Why don’t you let go of everything?
January 1, 2017

Advaita Post 18-01

From an Advaita talk with Douwe Tiemersma, Schiermonnikoog 9 June 2001

Part 5

Why don’t you let go of everything?

When you know this infinite peace, is that knowingness?

When you confirm it in your own experience. That confirmation is the realization, that confirmation is the knowing. That realization is there, also when you let go of the last handhold: the little ideas of the ‘I’ about coziness. Then the coziness is gone.

Coziness? No, no.

But you want to have your cake and eat it too.

I don’t want that.

But you do, otherwise you wouldn’t have a problem. Many have that conflict. The majority of people value ordinary life and don’t want to let go of it, because it offers a certain stability, even though there may be many problem areas. There’s nothing wrong with that, but when you understand that that just goes on and on and that that means once again a narrowing of consciousness and hurting yourself, then you get a sense that it’s better to let everything dissolve and so in this way come to yourself. Then you ask yourself, “why do I make it so difficult?”

Because you can only translate freedom on the level where you’re at. You don’t place only all the nice words about the Self in the dissolution but also all the fears of the ego.

So, you should not do that. Just take another look then at how it is. We are always working on that. You see it. Why don’t you let everything go?

For me, letting go was a big traumatic event in my life; letting go is, for me, a very traumatic experience.

Yes, we have often talked about that. But I always refer back to the self-being. You remain yourself. Experience that.

Yes, that is the only safe haven. I realize that. You can’t be traumatized there. There is no pain because you are not bound. But of course, the way to it is … For me dissolution is colored by all the experiences [I’ve had] with it from the past. So, for me, it’s a very fearful event.

Sooner or later everyone has to deal with those fears.
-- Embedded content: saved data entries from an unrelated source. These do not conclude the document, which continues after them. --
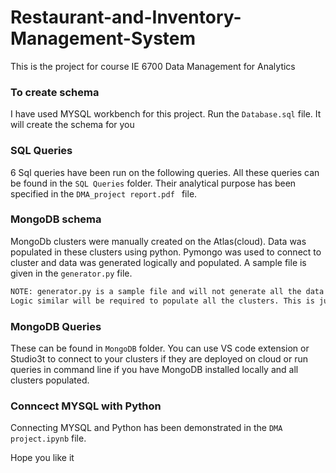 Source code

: # Restaurant-and-Inventory-Management-System
This is the project for course IE 6700 Data Management for Analytics

### To create schema
I have used MYSQL workbench for this project. Run the `Database.sql` file. It will create the schema for you

### SQL Queries
6 Sql queries have been run on the following queries. All these queries can be found in the `SQL Queries` folder. Their analytical purpose has been specified in the `DMA_project report.pdf ` file.

### MongoDB schema
MongoDb clusters were manually created on the Atlas(cloud). Data was populated in these clusters using python. Pymongo was used to connect to cluster and data was generated logically and populated. A sample file is given in the `generator.py` file.<br>
```sh
NOTE: generator.py is a sample file and will not generate all the data in the mongoDB clusters.
Logic similar will be required to populate all the clusters. This is just a SAMPLE file
```

### MongoDB Queries
These can be found in `MongoDB` folder. You can use VS code extension or Studio3t to connect to your clusters if they are deployed on cloud or run queries in command line if you have MongoDB installed locally and all clusters populated.

### Conncect MYSQL with Python 
Connecting MYSQL and Python has been demonstrated in the `DMA project.ipynb` file.



Hope you like it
That’s why I emphasize the experience of self-being, even though there is a cramped body. [But] however it is, somewhere there is that self-being and relaxation can come from there. That self-being is a very good feeling; it’s not touched by circumstances. It’s a very positive feeling where ananda, bliss, is already completely there.

I don’t notice the positive very much; for me it’s a neutral feeling.
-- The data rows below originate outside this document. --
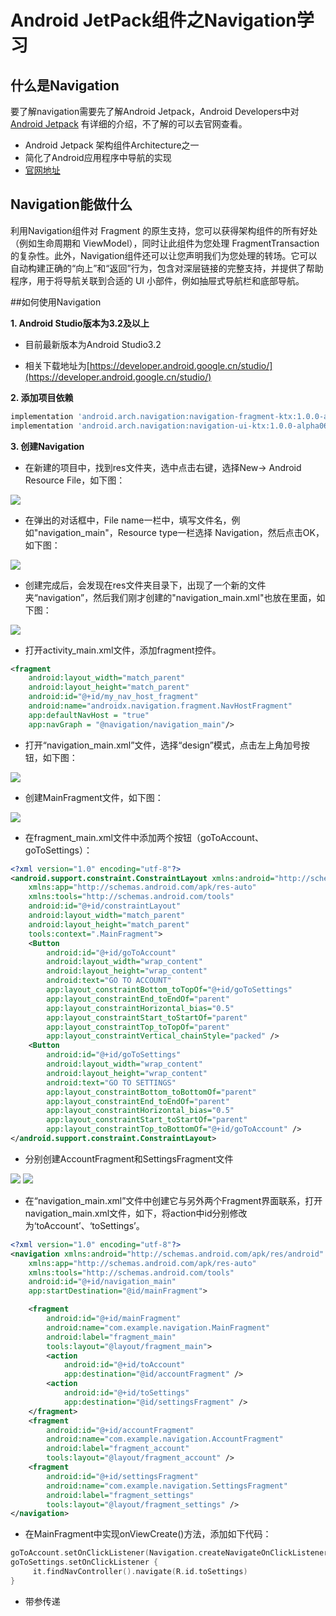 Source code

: # Android JetPack组件之Navigation学习
## 什么是Navigation

要了解navigation需要先了解Android Jetpack，Android Developers中对[Android Jetpack](https://developer.android.google.cn/jetpack/) 有详细的介绍，不了解的可以去官网查看。

- Android Jetpack 架构组件Architecture之一
- 简化了Android应用程序中导航的实现
- [官网地址](https://developer.android.google.cn/topic/libraries/architecture/navigation/)

## Navigation能做什么

利用Navigation组件对 Fragment 的原生支持，您可以获得架构组件的所有好处（例如生命周期和 ViewModel），同时让此组件为您处理 FragmentTransaction 的复杂性。此外，Navigation组件还可以让您声明我们为您处理的转场。它可以自动构建正确的“向上”和“返回”行为，包含对深层链接的完整支持，并提供了帮助程序，用于将导航关联到合适的 UI 小部件，例如抽屉式导航栏和底部导航。

##如何使用Navigation

**1. Android Studio版本为3.2及以上**

- 目前最新版本为Android Studio3.2

- 相关下载地址为[https://developer.android.google.cn/studio/](https://developer.android.google.cn/studio/)

**2. 添加项目依赖**

```groovy
implementation 'android.arch.navigation:navigation-fragment-ktx:1.0.0-alpha06'
implementation 'android.arch.navigation:navigation-ui-ktx:1.0.0-alpha06'
```

**3. 创建Navigation**

- 在新建的项目中，找到res文件夹，选中点击右键，选择New-> Android Resource File，如下图：

<div  align = "left">
    <img src= "https://github.com/GuangJieWang/NavigationDemo/blob/master/screenShot/create.png?raw=true"/>
</div>

- 在弹出的对话框中，File name一栏中，填写文件名，例如"navigation_main"，Resource type一栏选择 Navigation，然后点击OK，如下图：

<div align = "left">
    <img src = "https://github.com/GuangJieWang/NavigationDemo/blob/master/screenShot/navigation_main.png?raw=true"/>
</div>


- 创建完成后，会发现在res文件夹目录下，出现了一个新的文件夹“navigation”，然后我们刚才创建的"navigation_main.xml"也放在里面，如下图：

<div align = "left">
    <img src = "https://github.com/GuangJieWang/NavigationDemo/blob/master/screenShot/new_navigation.png?raw=true"/>
</div>


- 打开activity_main.xml文件，添加fragment控件。

```xml
<fragment
    android:layout_width="match_parent"
    android:layout_height="match_parent"
    android:id="@+id/my_nav_host_fragment"
    android:name="androidx.navigation.fragment.NavHostFragment"
    app:defaultNavHost = "true"
    app:navGraph = "@navigation/navigation_main"/>
```

- 打开“navigation_main.xml”文件，选择“design”模式，点击左上角加号按钮，如下图：

<div align = "left">
    <img src="https://github.com/GuangJieWang/NavigationDemo/blob/master/screenShot/new_fragment.jpg?raw=true"/>
</div>

- 创建MainFragment文件，如下图：

<div align = "left">
    <img src= "https://github.com/GuangJieWang/NavigationDemo/blob/master/screenShot/main_fragment.png?raw=true"/>
</div>

- 在fragment_main.xml文件中添加两个按钮（goToAccount、goToSettings）：

```xml
<?xml version="1.0" encoding="utf-8"?>
<android.support.constraint.ConstraintLayout xmlns:android="http://schemas.android.com/apk/res/android"
    xmlns:app="http://schemas.android.com/apk/res-auto"
    xmlns:tools="http://schemas.android.com/tools"
    android:id="@+id/constraintLayout"
    android:layout_width="match_parent"
    android:layout_height="match_parent"
    tools:context=".MainFragment">
    <Button
        android:id="@+id/goToAccount"
        android:layout_width="wrap_content"
        android:layout_height="wrap_content"
        android:text="GO TO ACCOUNT"
        app:layout_constraintBottom_toTopOf="@+id/goToSettings"
        app:layout_constraintEnd_toEndOf="parent"
        app:layout_constraintHorizontal_bias="0.5"
        app:layout_constraintStart_toStartOf="parent"
        app:layout_constraintTop_toTopOf="parent"
        app:layout_constraintVertical_chainStyle="packed" />
    <Button
        android:id="@+id/goToSettings"
        android:layout_width="wrap_content"
        android:layout_height="wrap_content"
        android:text="GO TO SETTINGS"
        app:layout_constraintBottom_toBottomOf="parent"
        app:layout_constraintEnd_toEndOf="parent"
        app:layout_constraintHorizontal_bias="0.5"
        app:layout_constraintStart_toStartOf="parent"
        app:layout_constraintTop_toBottomOf="@+id/goToAccount" />
</android.support.constraint.ConstraintLayout>
```

- 分别创建AccountFragment和SettingsFragment文件

<div align= "left">
    <img src="https://github.com/GuangJieWang/NavigationDemo/blob/master/screenShot/account_fragment.png?raw=true"/>
     <img src="https://github.com/GuangJieWang/NavigationDemo/blob/master/screenShot/settings_fragment.png?raw=true"/>
</div>

- 在“navigation_main.xml”文件中创建它与另外两个Fragment界面联系，打开navigation_main.xml文件，如下，将action中id分别修改为‘toAccount’、‘toSettings’。

```xml
<?xml version="1.0" encoding="utf-8"?>
<navigation xmlns:android="http://schemas.android.com/apk/res/android"
    xmlns:app="http://schemas.android.com/apk/res-auto"
    xmlns:tools="http://schemas.android.com/tools"
    android:id="@+id/navigation_main"
    app:startDestination="@id/mainFragment">

    <fragment
        android:id="@+id/mainFragment"
        android:name="com.example.navigation.MainFragment"
        android:label="fragment_main"
        tools:layout="@layout/fragment_main">
        <action
            android:id="@+id/toAccount"
            app:destination="@id/accountFragment" />
        <action
            android:id="@+id/toSettings"
            app:destination="@id/settingsFragment" />
    </fragment>
    <fragment
        android:id="@+id/accountFragment"
        android:name="com.example.navigation.AccountFragment"
        android:label="fragment_account"
        tools:layout="@layout/fragment_account" />
    <fragment
        android:id="@+id/settingsFragment"
        android:name="com.example.navigation.SettingsFragment"
        android:label="fragment_settings"
        tools:layout="@layout/fragment_settings" />
</navigation>
```

- 在MainFragment中实现onViewCreate()方法，添加如下代码：

```kotlin
goToAccount.setOnClickListener(Navigation.createNavigateOnClickListener(R.id.toAccount))
goToSettings.setOnClickListener {
     it.findNavController().navigate(R.id.toSettings)
}
```

- 带参传递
You experience that the self-feeling is not affected by circumstances. That’s why I still call the self-being a positive sphere, in comparison to all those other situations of suffering where you posit things as external to you.

Yes sure relatively, but not absolutely.

Everything is dissolved in the absolute. But first you must experience this clearly. Even though the positive feeling of self-being is still relative, it is, in any case, less relative than all those other images under which you suffer.

Yes, that’s true.

So now, take a further look at the self-being. In a relative sense, it’s a positive sphere and that can develop further. It can open up further and develop outward, until everything is included in it. When everything is lovingly included, you’ll see [for yourself]: that is the positive feeling-sense aspect of the cosmic sat-chit-ananda.